MoE(Mixture of Experts)
Architecture where a router picks a small subset of 'expert' subnetworks per token. Yields large parameter counts (good for quality) with low per-token compute (good for speed). Mixtral and DeepSeek V3 are the headline open-weights MoEs.
fp16(half precision)
16-bit floating-point weights. The default 'full precision' for inference. Each parameter takes 2 bytes; a 70B model needs ~140 GB of VRAM at fp16.
fp8
8-bit floating-point. Halves VRAM vs fp16 with minimal quality loss on modern hardware (H100, MI300). Increasingly common for production inference.
Quantization
Storing weights at lower precision to fit larger models on smaller hardware. Tradeoff: smaller memory + faster inference vs slight quality loss. Common levels: Q8 (~negligible loss), Q5_K_M (good balance), Q4_K_M (4× smaller than fp16, ~1-3% quality drop), Q3 (visible degradation).
Q4_K_M / Q5_K_M / Q8_0
GGUF quantization formats from llama.cpp. The number is bits per weight; K_M means 'k-quant medium' (mixed precision per weight group). Q4_K_M is the modern default for local inference.
GGUF
Single-file model format used by llama.cpp, Ollama, LM Studio and most local-inference tooling. Successor to GGML. Files are typically named like 'model-Q4_K_M.gguf'.
Distillation
Training a small model to mimic a larger 'teacher' model's outputs. DeepSeek R1 Distill Llama 70B is R1's reasoning distilled into a Llama 3.3 70B body — much cheaper to run than full R1.

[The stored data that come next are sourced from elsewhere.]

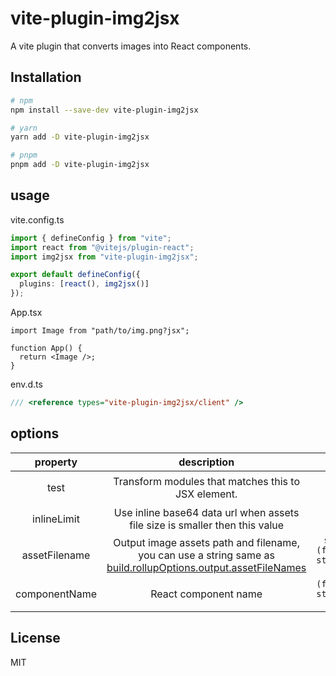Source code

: # vite-plugin-img2jsx

A vite plugin that converts images into React components.

## Installation

```bash
# npm
npm install --save-dev vite-plugin-img2jsx

# yarn
yarn add -D vite-plugin-img2jsx

# pnpm
pnpm add -D vite-plugin-img2jsx
```

## usage

vite.config.ts

```ts
import { defineConfig } from "vite";
import react from "@vitejs/plugin-react";
import img2jsx from "vite-plugin-img2jsx";

export default defineConfig({
  plugins: [react(), img2jsx()]
});
```

App.tsx

```tsx
import Image from "path/to/img.png?jsx";

function App() {
  return <Image />;
}
```

env.d.ts

```ts
/// <reference types="vite-plugin-img2jsx/client" />
```

## options

|   property    |                                                                                    description                                                                                     |                  type                  |                    default                    |
| :-----------: | :--------------------------------------------------------------------------------------------------------------------------------------------------------------------------------: | :------------------------------------: | :-------------------------------------------: |
|     test      |                                                                Transform modules that matches this to JSX element.                                                                 |                `RegExp`                | `/\.(png\|jpe?g\|gif\|bmp\|webp\|ico)\?jsx$/` |
|  inlineLimit  |                                                    Use inline base64 data url when assets file size is smaller then this value                                                     |                `number`                |                    `4096`                     |
| assetFilename | Output image assets path and filename, you can use a string same as [build.rollupOptions.output.assetFileNames](https://rollupjs.org/configuration-options/#output-assetfilenames) | `string\|(filename: string) => string` |          `"[name]-[hash][extname]"`           |
| componentName |                                                                                React component name                                                                                |     `(filename: string) => string`     |              `() => "JSXImage"`               |

## License

MIT
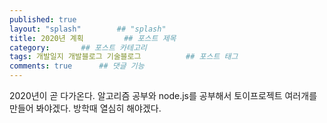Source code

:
 ```yaml
---
published: true
layout: "splash"        ## "splash"
title: 2020년 계획         ## 포스트 제목
category:       ## 포스트 카테고리
tags: 개발일지 개발블로그 기술블로그          ## 포스트 태그
comments: true      ## 댓글 기능
---
```

2020년이 곧 다가온다. 알고리즘 공부와 node.js를 공부해서 토이프로젝트 여러개를 만들어 봐야겠다. 방학때 열심히 해야겠다.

Instruction-tuned (Instruct)
Fine-tuned with supervised examples of following instructions, often plus RLHF. The 'Instruct' suffix on a model name means it's ready to chat; the bare base model is for further fine-tuning.
RLHF(Reinforcement Learning from Human Feedback)
Training method where humans rank model outputs and the model learns to prefer higher-ranked behaviour. Largely responsible for ChatGPT-style helpfulness.
LoRA(Low-Rank Adaptation)
Fine-tuning method that updates only small adapter matrices instead of all weights. Lets you fine-tune a 70B model on a 4090; the resulting LoRA is a few hundred MB that can be merged or loaded at runtime.
Open source vs open weights
OSI 'open source' requires no field-of-use restrictions. Llama, Gemma and Qwen 72B don't qualify — they're 'open weights' or 'source-available'. Apache 2.0 and MIT models (Mistral, DeepSeek R1, Phi-4) are genuinely open source.
Reasoning model
Model trained to generate long internal chains-of-thought before answering. Trades latency for accuracy. Open examples: DeepSeek R1, QwQ. Closed examples: OpenAI o1, o3.